Alternative Real Estate Financing

Lets face it,  not everyone can obtain convention real estate financing.  Here are the most common ways real estate investors successfully obtain real estate financing without a bank or traditional lender.  

Alternative Real Estate Financing

Some of the Most Creative Deals are put together using Alternative Financing Methods

Real Estate Investors are creative, and constantly looking for new innovative ways to finance real estate acquisitions.  The top 3 non conventional ways to obtain real estate financing are:

Personal loans

A secured personal loan is a type of loan that’s typically available to real estate investors. Although it has lower interest rates, it’s still higher than other types of loans. One of the main reasons why it takes longer to close a secured loan than an unsecured one is due to the property appraisal.

Financing from the Seller

Instead of going through a traditional lender, a seller financing arrangement allows the buyer to finance the purchase of a property without going through the traditional process. Unlike a traditional loan, a seller financing arrangement allows the borrower to pay the seller back with a monthly payment. This eliminates the need for a lengthy approval process and allows investors to get their deals done quickly.

Get a Business Line of Credit

An enterprise line of credit, also known as a business loan, is a type that lets borrowers draw funds as needed up to a certain limit. It’s a convenient and flexible option for investors looking to finance their fix and flip projects, as it doesn’t require them to apply for a loan every time they need to borrow money.

Typically, real estate investors who have a successful track record are only eligible for revolving credit lines. This type of line of credit makes it an ideal choice for seasoned individuals who require working capital to be spread over a longer period.

Home Equity Line of Credit (HECL) or (HELOC)

Consider using a Home Equity Line of Credit(HELOC) to finance your flips.

An equity line of credit or home equity loan involves using the equity in your property as collateral. A lump sum of money is typically provided upfront, and the interest rate is usually fixed.

A HELOC is similar to a credit card in that it provides a revolving line of credit, which can be used on a as-needed basis throughout the draw period. It can also be used to finance multiple transactions, such as multiple flips.
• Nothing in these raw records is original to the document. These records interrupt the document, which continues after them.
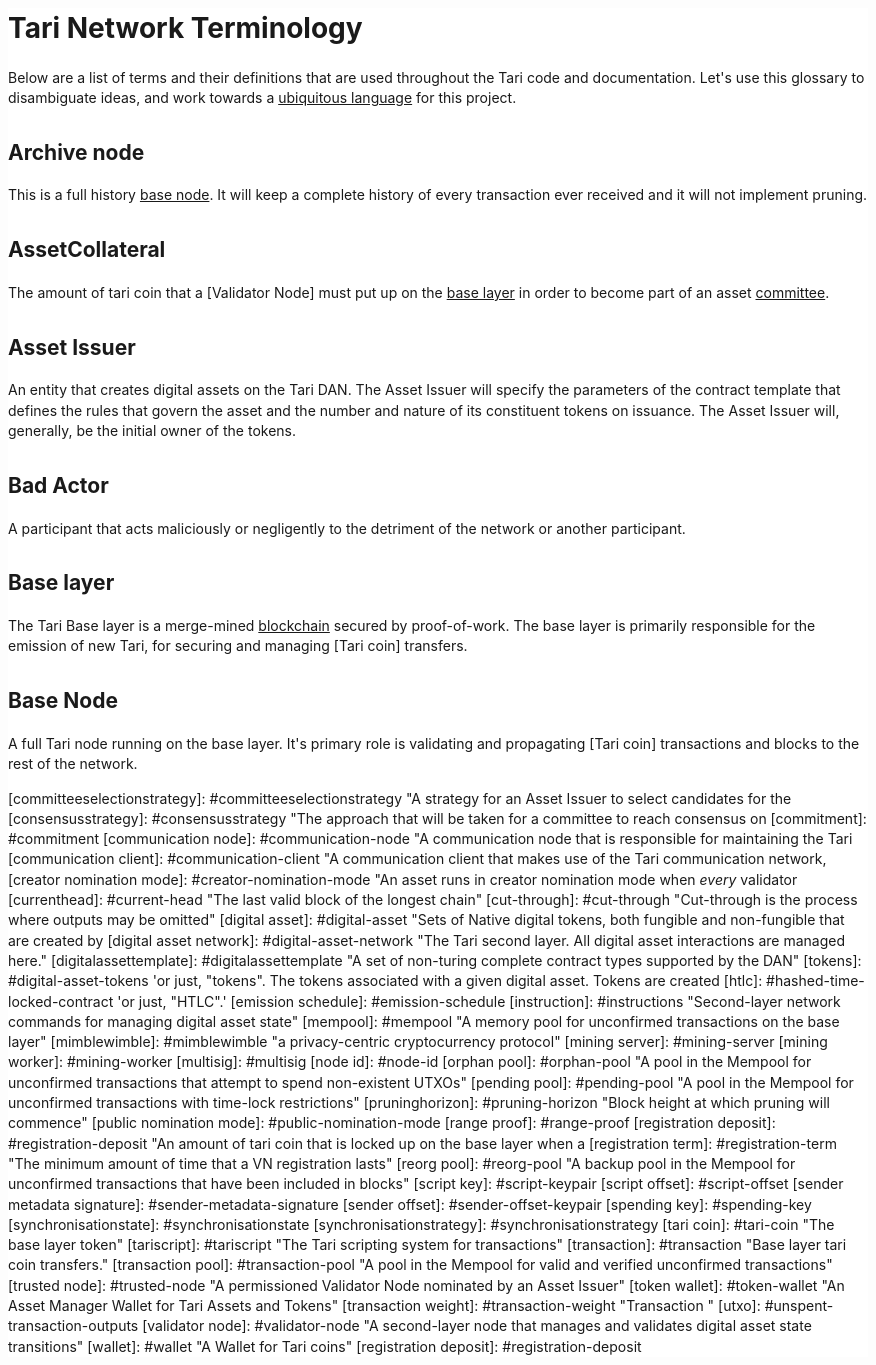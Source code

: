 # Tari Network Terminology

Below are a list of terms and their definitions that are used throughout the Tari code and documentation. Let's use this
glossary to disambiguate ideas, and work towards a
[ubiquitous language](https://blog.carbonfive.com/2016/10/04/ubiquitous-language-the-joy-of-naming/) for this project.

## Archive node

[archivenode]: #archive-node "a full history node"

This is a full history [base node]. It will keep a complete history of every transaction ever received and it will not
implement pruning.

## AssetCollateral

[assetcollateral]: #assetcollateral

The amount of tari coin that a [Validator Node] must put up on the [base layer] in order to become part of an asset
[committee].

## Asset Issuer

[asset issuer]: #asset-issuer "An entity that creates digital assets on the Tari DAN"

An entity that creates digital assets on the Tari DAN. The Asset Issuer will specify the parameters of the contract
template that defines the rules that govern the asset and the number and nature of its constituent tokens on issuance.
The Asset Issuer will, generally, be the initial owner of the tokens.

## Bad Actor

[bad actor]: #bad-actor "A participant that acts maliciously or negligently to the detriment of the network or another
participant"

A participant that acts maliciously or negligently to the detriment of the network or another participant.

## Base layer

[base layer]: #base-layer "The Tari layer handling payments and secured by proof of work"

The Tari Base layer is a merge-mined [blockchain] secured by proof-of-work. The base layer is primarily responsible for
the emission of new Tari, for securing and managing [Tari coin] transfers.

## Base Node

[base node]: #base-node "A full Tari node running on the base layer, validating and propagating Tari coin transactions
and blocks"

A full Tari node running on the base layer. It's primary role is validating and propagating [Tari coin] transactions
and blocks to the rest of the network.


[block]: #block "A collection of transactions and associated metadata recorded as a single entity in the Tari blockchain"
[block header]: #block-header "A collection of information validating the information within a [block]"
[block body]: #block-body "The transaction inputs, outputs, and kernels that make up the block"
[block reward]: #block-reward "The amount of Tari created in every block"
[blockchain]: #blockchain "The linked sequence of Tari blocks on the Tari base layer"
[blockchainstate]: #blockchain-state "This is a snapshot of how the blockchain looks"
[broadcast strategy]: #broadcaststrategy "Strategy used for broadcasting messages in a peer-to-peer network"
[reorg]: #chain-reorg "After a chain split occurs nodes on the poorer chain must resync to the best chain"
[checkpoint]: #checkpoint "A summary of the state of a Digital Asset that is recorded on the base layer"
[coinbase transaction]: #coinbase-transaction
[committee]: #committee "A group of validator nodes that are responsible for managing a specific Digital Asset"
[committeeselectionstrategy]: #committeeselectionstrategy "A strategy for an Asset Issuer to select candidates for the
[consensusstrategy]: #consensusstrategy "The approach that will be taken for a committee to reach consensus on
[commitment]: #commitment
[communication node]: #communication-node "A communication node that is responsible for maintaining the Tari
[communication client]: #communication-client "A communication client that makes use of the Tari communication network,
[creator nomination mode]: #creator-nomination-mode "An asset runs in creator nomination mode when _every_ validator
[currenthead]: #current-head "The last valid block of the longest chain"
[cut-through]: #cut-through "Cut-through is the process where outputs may be omitted"
[digital asset]: #digital-asset "Sets of Native digital tokens, both fungible and non-fungible that are created by
[digital asset network]: #digital-asset-network "The Tari second layer. All digital asset interactions are managed here."
[digitalassettemplate]: #digitalassettemplate "A set of non-turing complete contract types supported by the DAN"
[tokens]: #digital-asset-tokens 'or just, "tokens". The tokens associated with a given digital asset. Tokens are created
[htlc]: #hashed-time-locked-contract 'or just, "HTLC".'
[emission schedule]: #emission-schedule
[instruction]: #instructions "Second-layer network commands for managing digital asset state"
[mempool]: #mempool "A memory pool for unconfirmed transactions on the base layer"
[mimblewimble]: #mimblewimble "a privacy-centric cryptocurrency protocol"
[mining server]: #mining-server
[mining worker]: #mining-worker
[multisig]: #multisig
[node id]: #node-id
[orphan pool]: #orphan-pool "A pool in the Mempool for unconfirmed transactions that attempt to spend non-existent UTXOs"
[pending pool]: #pending-pool "A pool in the Mempool for unconfirmed transactions with time-lock restrictions"
[pruninghorizon]: #pruning-horizon "Block height at which pruning will commence"
[public nomination mode]: #public-nomination-mode
[range proof]: #range-proof
[registration deposit]: #registration-deposit "An amount of tari coin that is locked up on the base layer when a
[registration term]: #registration-term "The minimum amount of time that a VN registration lasts"
[reorg pool]: #reorg-pool "A backup pool in the Mempool for unconfirmed transactions that have been included in blocks"
[script key]: #script-keypair
[script offset]: #script-offset
[sender metadata signature]: #sender-metadata-signature
[sender offset]: #sender-offset-keypair
[spending key]: #spending-key
[synchronisationstate]: #synchronisationstate
[synchronisationstrategy]: #synchronisationstrategy
[tari coin]: #tari-coin "The base layer token"
[tariscript]: #tariscript "The Tari scripting system for transactions"
[transaction]: #transaction "Base layer tari coin transfers."
[transaction pool]: #transaction-pool "A pool in the Mempool for valid and verified unconfirmed transactions"
[trusted node]: #trusted-node "A permissioned Validator Node nominated by an Asset Issuer"
[token wallet]: #token-wallet "An Asset Manager Wallet for Tari Assets and Tokens"
[transaction weight]: #transaction-weight "Transaction "
[utxo]: #unspent-transaction-outputs
[validator node]: #validator-node "A second-layer node that manages and validates digital asset state transitions"
[wallet]: #wallet "A Wallet for Tari coins"
[registration deposit]: #registration-deposit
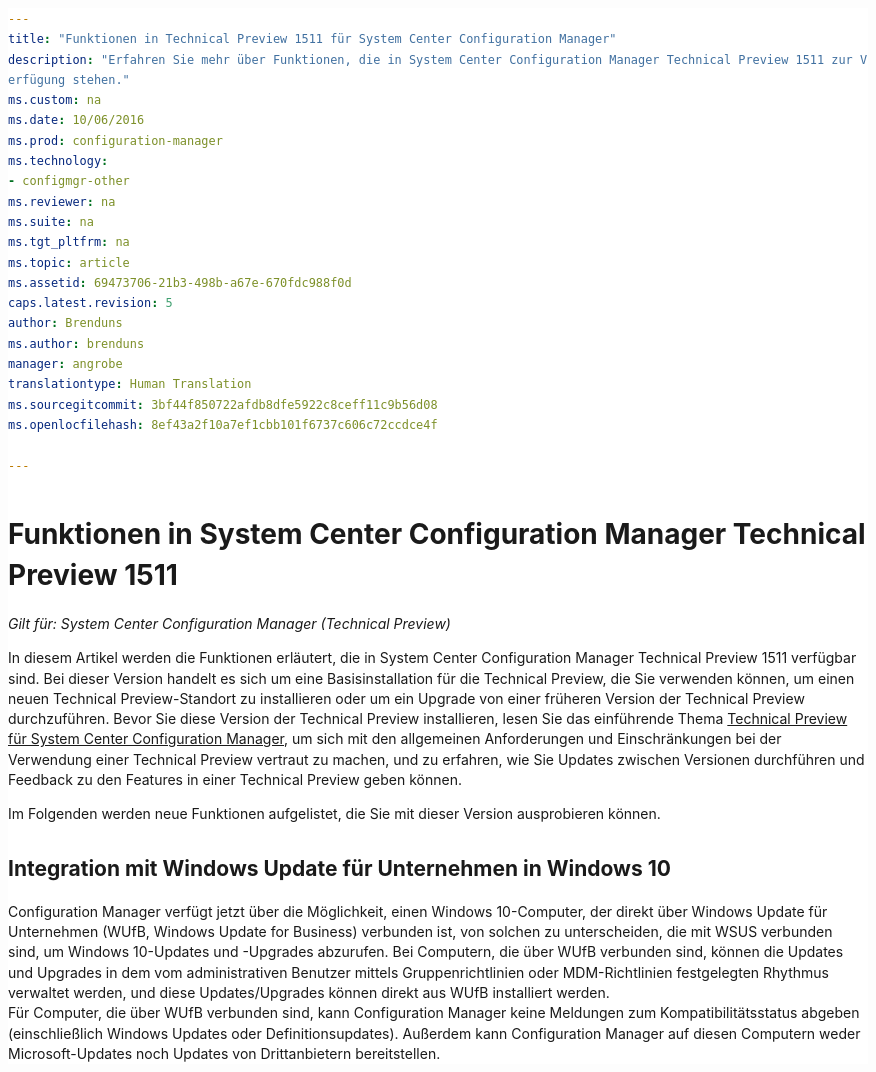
 ```yaml
---
title: "Funktionen in Technical Preview 1511 für System Center Configuration Manager"
description: "Erfahren Sie mehr über Funktionen, die in System Center Configuration Manager Technical Preview 1511 zur Verfügung stehen."
ms.custom: na
ms.date: 10/06/2016
ms.prod: configuration-manager
ms.technology:
- configmgr-other
ms.reviewer: na
ms.suite: na
ms.tgt_pltfrm: na
ms.topic: article
ms.assetid: 69473706-21b3-498b-a67e-670fdc988f0d
caps.latest.revision: 5
author: Brenduns
ms.author: brenduns
manager: angrobe
translationtype: Human Translation
ms.sourcegitcommit: 3bf44f850722afdb8dfe5922c8ceff11c9b56d08
ms.openlocfilehash: 8ef43a2f10a7ef1cbb101f6737c606c72ccdce4f

---
```

# <a name="capabilities-in-technical-preview-1511-for-system-center-configuration-manager"></a>Funktionen in System Center Configuration Manager Technical Preview 1511

*Gilt für: System Center Configuration Manager (Technical Preview)*

In diesem Artikel werden die Funktionen erläutert, die in System Center Configuration Manager Technical Preview 1511 verfügbar sind. Bei dieser Version handelt es sich um eine Basisinstallation für die Technical Preview, die Sie verwenden können, um einen neuen Technical Preview-Standort zu installieren oder um ein Upgrade von einer früheren Version der Technical Preview durchzuführen.   Bevor Sie diese Version der Technical Preview installieren, lesen Sie das einführende Thema [Technical Preview für System Center Configuration Manager](/sccm/core/get-started/technical-preview), um sich mit den allgemeinen Anforderungen und Einschränkungen bei der Verwendung einer Technical Preview vertraut zu machen, und zu erfahren, wie Sie Updates zwischen Versionen durchführen und Feedback zu den Features in einer Technical Preview geben können.  

Im Folgenden werden neue Funktionen aufgelistet, die Sie mit dieser Version ausprobieren können.  

##  <a name="a-namebkmkwufba-integration-with-windows-update-for-business-in-windows-10"></a><a name="BKMK_WUfB"></a> Integration mit Windows Update für Unternehmen in Windows 10  
 Configuration Manager verfügt jetzt über die Möglichkeit, einen Windows 10-Computer, der direkt über Windows Update für Unternehmen (WUfB, Windows Update for Business) verbunden ist, von solchen zu unterscheiden, die mit WSUS verbunden sind, um Windows 10-Updates und -Upgrades abzurufen.  Bei Computern, die über WUfB verbunden sind, können die Updates und Upgrades in dem vom administrativen Benutzer mittels Gruppenrichtlinien oder MDM-Richtlinien festgelegten Rhythmus verwaltet werden, und diese Updates/Upgrades können direkt aus WUfB installiert werden.    
Für Computer, die über WUfB verbunden sind, kann Configuration Manager keine Meldungen zum Kompatibilitätsstatus abgeben (einschließlich Windows Updates oder Definitionsupdates). Außerdem kann Configuration Manager auf diesen Computern weder Microsoft-Updates noch Updates von Drittanbietern bereitstellen.  
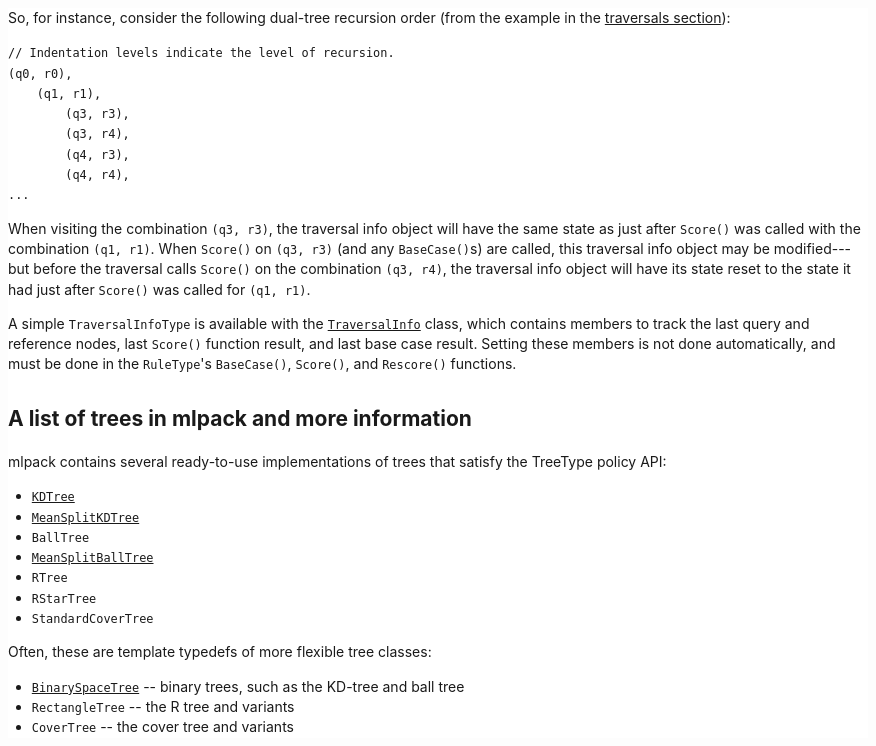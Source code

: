So, for instance, consider the following dual-tree recursion order (from the
example in the [traversals section](#traversals)):

```text
// Indentation levels indicate the level of recursion.
(q0, r0),
    (q1, r1),
        (q3, r3),
        (q3, r4),
        (q4, r3),
        (q4, r4),
...
```

When visiting the combination `(q3, r3)`, the traversal info object will have
the same state as just after `Score()` was called with the combination `(q1,
r1)`.  When `Score()` on `(q3, r3)` (and any `BaseCase()`s) are called, this
traversal info object may be modified---but before the traversal calls `Score()`
on the combination `(q3, r4)`, the traversal info object will have its state
reset to the state it had just after `Score()` was called for `(q1, r1)`.

A simple `TraversalInfoType` is available with the
[`TraversalInfo`](/src/mlpack/core/tree/traversal_info.hpp) class, which
contains members to track the last query and reference nodes, last `Score()`
function result, and last base case result.  Setting these members is not done
automatically, and must be done in the `RuleType`'s `BaseCase()`, `Score()`, and
`Rescore()` functions.

## A list of trees in mlpack and more information

mlpack contains several ready-to-use implementations of trees that satisfy the
TreeType policy API:

 - [`KDTree`](../user/core/trees/kdtree.md)
 - [`MeanSplitKDTree`](../user/core/trees/mean_split_kdtree.md)
 - `BallTree`
 - [`MeanSplitBallTree`](../user/core/trees/mean_split_ball_tree.md)
 - `RTree`
 - `RStarTree`
 - `StandardCoverTree`

Often, these are template typedefs of more flexible tree classes:

 - [`BinarySpaceTree`](../user/core/trees/binary_space_tree.md) -- binary trees,
   such as the KD-tree and ball tree
 - `RectangleTree` -- the R tree and variants
 - `CoverTree` -- the cover tree and variants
A HELOC typically has very competitive loan terms.  You can generally borrow up to 90% of the value of your home (minus your existing mortgage amount).  The loan payments are generally interest only payments with competitive rates that generally are floating near the wall street journal prime lending rate. 

401K Lending

A 401(k) loan is a type of loan that involves taking out a loan against your retirement savings account’s balance. These loans are essentially borrowing from yourself since you are the account holder.

The typical payback period for a 401(k) loan is five years. Compared to other types of loans, the interest rates on these loans are lower. Also, the approval process is fast and easy with a 401(k) loan.

If you fail to make your 401(k) loan payments on time, you could end up owing taxes and penalties. Only consider this type of loan if you’re a seasoned real estate investor and can comfortably pay it off.

Personal Loans to Buy Real Estate

A secured personal loan is a type of loan that’s typically available to real estate investors. Although it has lower interest rates, it’s still higher than other types of loans. One of the main reasons why it takes longer to close a secured loan than an unsecured one is due to the property appraisal.